Ma a prescindere dal fatto che già Stefano Rodotà, teorico originario dell’ingiustizia come clausola generale, ipotizzava la necessità di una situazione giuridica rilevante, nell’offesa della quale l’ingiustizia dovrebbe in ogni caso consistere, la Cassazione tanto poco crede alla legittimità di una clausola generale che ogni volta ipotizza un diritto a vestimento di un interesse ritenuto meritevole della tutela risarcitoria.

Cass. 9384/2003 era risultata del tutto scevra dalle preoccupazioni argomentative ora illustrate.

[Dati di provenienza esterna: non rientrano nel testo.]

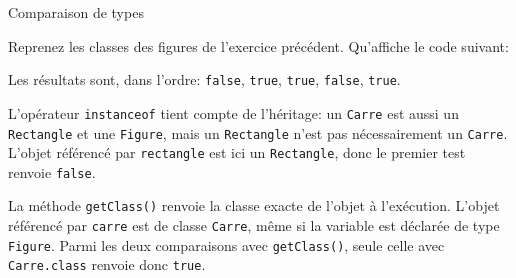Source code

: \begin{Exercice}[5 minutes]{Comparaison de types}
	
Reprenez les classes des figures de l'exercice précédent. Qu'affiche le code suivant:


\begin{solution}
Les résultats sont, dans l'ordre: \lstinline{false}, \lstinline{true}, \lstinline{true}, \lstinline{false}, \lstinline{true}.

L'opérateur \lstinline{instanceof} tient compte de l'héritage: un \lstinline{Carre} est aussi un \lstinline{Rectangle} et une \lstinline{Figure}, mais un \lstinline{Rectangle} n'est pas nécessairement un \lstinline{Carre}. L'objet référencé par \lstinline{rectangle} est ici un \lstinline{Rectangle}, donc le premier test renvoie \lstinline{false}.

La méthode \lstinline{getClass()} renvoie la classe exacte de l'objet à l'exécution. L'objet référencé par \lstinline{carre} est de classe \lstinline{Carre}, même si la variable est déclarée de type \lstinline{Figure}. Parmi les deux comparaisons avec \lstinline{getClass()}, seule celle avec \lstinline{Carre.class} renvoie donc \lstinline{true}.
\end{solution}
\end{Exercice}

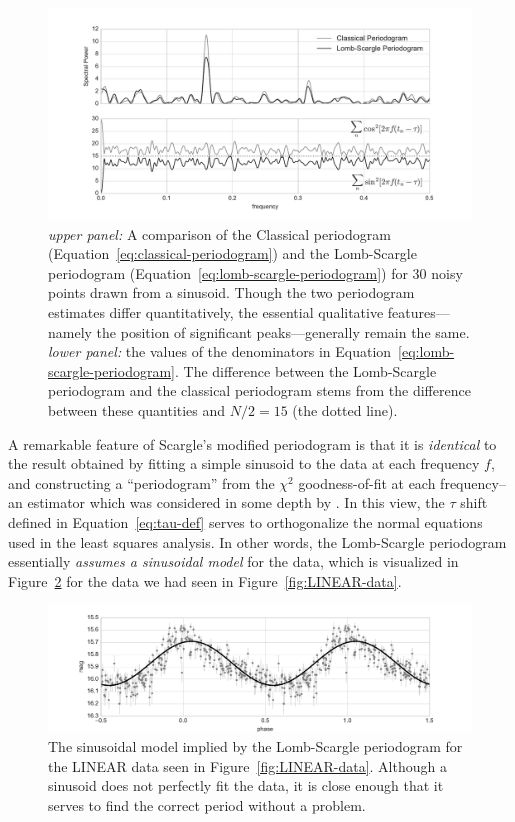 \documentclass[preprint]{aastex}
\newcommand{\fig}[1]{Figure~\ref{fig:#1}}
\newcommand{\figlabel}[1]{\label{fig:#1}}
\newcommand{\Eq}[1]{Equation~\ref{eq:#1}}
\newcommand{\eq}[1]{\Eq{#1}}
\begin{document}
\begin{figure}[ht]
  \centering
  \includegraphics[width=\textwidth]{fig17_ls_comparison}
  \caption{{\it upper panel:} A comparison of the Classical periodogram
    (\eq{classical-periodogram}) and the Lomb-Scargle periodogram
    (\eq{lomb-scargle-periodogram}) for 30 noisy points drawn from a sinusoid.
    Though the two periodogram estimates differ quantitatively, the essential
    qualitative features---namely the position of significant peaks---generally
    remain the same.
    {\it lower panel:} the values of the denominators in
    \eq{lomb-scargle-periodogram}.
    The difference between the Lomb-Scargle periodogram and the classical
    periodogram stems from the difference between these quantities
    and $N/2 = 15$ (the dotted line).
    \figlabel{ls-comparison}}
\end{figure}

A remarkable feature of Scargle's modified periodogram is that it is
{\it identical} to the result
obtained by fitting a simple sinusoid to the data at each frequency $f$, and
constructing a ``periodogram'' from the $\chi^2$ goodness-of-fit at each
frequency--an estimator which was considered in some depth by \citet{Lomb76}.
In this view, the $\tau$ shift defined in \eq{tau-def} serves to orthogonalize
the normal equations used in the least squares analysis.
In other words, the Lomb-Scargle periodogram essentially {\it assumes a
sinusoidal model} for the data, which is visualized in \fig{ls-model} for
the data we had seen in \fig{LINEAR-data}.

\begin{figure}[ht]
  \centering
  \includegraphics[width=\textwidth]{fig18_ls_model}
  \caption{The sinusoidal model implied by the Lomb-Scargle periodogram for
    the LINEAR data seen in \fig{LINEAR-data}.
    Although a sinusoid does not perfectly fit the data, it is close enough
    that it serves to find the correct period without a problem.
    \figlabel{ls-model}}
\end{figure}
\end{document}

{Invero anche Mario Libertini ha sostenuto che se un soggetto è vittima di un’intesa illecita per violazione delle norme antitrust, che si riverbera negativamente sul suo patrimonio, è legittimato ad esercitare un’azione di responsabilità extracontrattuale; benché ritenuta dall’autore citato una prima conclusione, accettabile in via generale, essa meriterebbe di essere in qualche modo argomentata.

L’illiceità può solo rifluire nell’oggetto del contratto derivato, facendolo diventare a sua volta illecito.

Ed il richiamo al caso Courage non costituisce un precedente pertinente, come diremo di seguito}.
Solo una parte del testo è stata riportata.